## EXERCISE DETAILS
Which lines in the listing below contain the word "begin"? Copy each one.

## SUPPLIED RECORDS

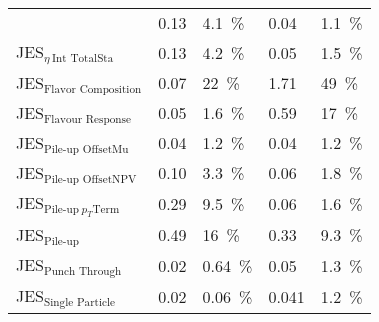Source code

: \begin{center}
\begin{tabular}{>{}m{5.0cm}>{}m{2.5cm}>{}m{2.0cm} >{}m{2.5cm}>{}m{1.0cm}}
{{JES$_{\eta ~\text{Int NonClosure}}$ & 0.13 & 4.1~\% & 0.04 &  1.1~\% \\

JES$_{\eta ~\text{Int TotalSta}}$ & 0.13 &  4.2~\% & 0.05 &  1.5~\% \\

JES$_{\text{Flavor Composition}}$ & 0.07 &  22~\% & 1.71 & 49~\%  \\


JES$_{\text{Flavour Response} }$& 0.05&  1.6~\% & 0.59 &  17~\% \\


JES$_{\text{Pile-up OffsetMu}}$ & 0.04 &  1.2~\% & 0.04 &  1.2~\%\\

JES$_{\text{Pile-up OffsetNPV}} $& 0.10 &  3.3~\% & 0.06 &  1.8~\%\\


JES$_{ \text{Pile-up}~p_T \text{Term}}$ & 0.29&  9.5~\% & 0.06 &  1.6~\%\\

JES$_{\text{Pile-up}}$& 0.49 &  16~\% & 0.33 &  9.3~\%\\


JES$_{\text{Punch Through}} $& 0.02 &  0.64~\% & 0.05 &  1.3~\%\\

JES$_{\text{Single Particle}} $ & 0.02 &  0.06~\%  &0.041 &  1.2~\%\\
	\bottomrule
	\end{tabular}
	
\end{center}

==

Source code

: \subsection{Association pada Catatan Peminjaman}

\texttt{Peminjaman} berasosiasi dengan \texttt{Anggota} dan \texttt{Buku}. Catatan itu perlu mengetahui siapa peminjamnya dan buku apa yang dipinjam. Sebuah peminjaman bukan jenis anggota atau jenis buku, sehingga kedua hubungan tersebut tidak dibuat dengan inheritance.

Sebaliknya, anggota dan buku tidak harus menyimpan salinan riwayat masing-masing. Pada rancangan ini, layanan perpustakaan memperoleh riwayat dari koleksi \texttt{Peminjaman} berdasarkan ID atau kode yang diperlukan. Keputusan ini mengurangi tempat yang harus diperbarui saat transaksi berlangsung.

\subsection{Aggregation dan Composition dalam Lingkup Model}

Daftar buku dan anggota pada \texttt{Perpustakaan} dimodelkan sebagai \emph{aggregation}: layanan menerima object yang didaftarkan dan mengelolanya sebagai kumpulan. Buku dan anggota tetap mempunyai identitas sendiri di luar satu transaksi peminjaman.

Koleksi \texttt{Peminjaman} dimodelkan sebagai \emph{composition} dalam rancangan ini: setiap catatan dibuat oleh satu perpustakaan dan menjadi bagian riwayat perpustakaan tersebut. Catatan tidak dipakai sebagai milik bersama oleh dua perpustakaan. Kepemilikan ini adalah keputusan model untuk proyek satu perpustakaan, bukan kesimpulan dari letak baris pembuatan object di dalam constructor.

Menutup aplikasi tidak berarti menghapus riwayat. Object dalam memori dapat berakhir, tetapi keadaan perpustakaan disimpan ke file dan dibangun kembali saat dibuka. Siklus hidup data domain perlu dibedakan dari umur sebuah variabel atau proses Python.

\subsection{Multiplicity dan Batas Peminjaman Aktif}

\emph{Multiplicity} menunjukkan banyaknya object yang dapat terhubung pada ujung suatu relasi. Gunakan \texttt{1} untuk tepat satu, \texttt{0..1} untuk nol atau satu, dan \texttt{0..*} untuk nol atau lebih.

## RESPONSE TO THE TASK
: \begin{center}
\begin{tabular}{>{}m{5.0cm}>{}m{2.5cm}>{}m{2.0cm} >{}m{2.5cm}>{}m{1.0cm}}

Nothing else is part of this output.